■ WORK ORDER ■
Because the entries hold pictures, reproduce only their words, exactly as written.

(Dataset records)
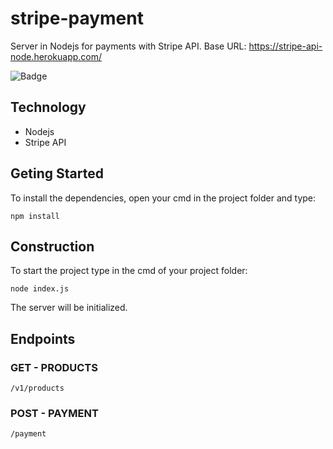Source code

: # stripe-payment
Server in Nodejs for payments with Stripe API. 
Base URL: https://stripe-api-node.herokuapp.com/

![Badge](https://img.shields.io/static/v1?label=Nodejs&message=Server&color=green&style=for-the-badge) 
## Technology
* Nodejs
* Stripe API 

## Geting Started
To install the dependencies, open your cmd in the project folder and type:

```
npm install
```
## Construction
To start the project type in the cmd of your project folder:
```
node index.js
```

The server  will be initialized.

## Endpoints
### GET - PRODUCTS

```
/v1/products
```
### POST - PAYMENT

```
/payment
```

■ THE COMPLETED TASK ■
Source code

: # stripe-payment
Server in Nodejs for payments with Stripe API. 
Base URL: https://stripe-api-node.herokuapp.com/

![Badge](https://img.shields.io/static/v1?label=Nodejs&message=Server&color=green&style=for-the-badge) 
## Technology
* Nodejs
* Stripe API 

## Geting Started
To install the dependencies, open your cmd in the project folder and type:

```
npm install
```
## Construction
To start the project type in the cmd of your project folder:
```
node index.js
```

The server  will be initialized.

## Endpoints
### GET - PRODUCTS

```
/v1/products
```
### POST - PAYMENT

```
/payment
```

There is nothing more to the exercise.